Thanks to the ladies over at our sister site Forever Young Adult, I learned a great bit of news upon waking this morning! Patrick Ness, the author of the Chaos Walking trilogy, announced that Charlie Kaufman will write the screenplay adaptation of the first book in the series, The Knife of Never Letting Go. As you can tell from his Twitter feed and his blog, Ness is super excited.
Chaos Walking is an absolutely brilliant YA series. The trilogy is significantly better than The Hunger Games, and I've always wondered why that series remains the more popular of the two. The Knife of Never Letting Go follows Todd Hewitt, the only boy remaining in the small New World settlement of Prentisstown.

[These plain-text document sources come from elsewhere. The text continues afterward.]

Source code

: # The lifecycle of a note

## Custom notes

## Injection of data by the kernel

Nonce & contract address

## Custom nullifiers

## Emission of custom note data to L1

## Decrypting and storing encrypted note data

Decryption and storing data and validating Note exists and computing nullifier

The indigenous species of New World, called The Spackle by the settlers, communicates telepathically, and as a result all of the men on the planet can now hear each other's thoughts - a ceaseless aural assault called The Noise. There's a lot of deception and oppression happening in the upper ranks of Prentisstown, and Todd's guardians send him alone on a terrifying journey to escape the fate that awaits him by Mayor Prentiss.
So, so many other things happen in this devastating series, but try not to read too much about it. I read the entire trilogy unspoiled, and each new reveal was staggering. The series is beautifully written; Ness has a singular voice and he's the rare YA author whose language is as riveting as his action. And the books are deliciously complex, with alternating narration through the series made further enigmatic by The Noise of the characters intruding through the spoken dialogue. Once it was announced that the series would be adapted to film, I was thrilled because I think there's a lot of cinematic potential inherent in the pages, but I was also stumped as to how they'd navigate the complexity of the story and the dialogue.
Clearly, if anyone can do it it's Kaufman. With Adaptation, Being John Malkovich and Eternal Sunshine under his belt, he's proven that complexity is his favorite game. This should be seriously great.
Now who should direct? I wonder if Gondry or Jonze are out of the question.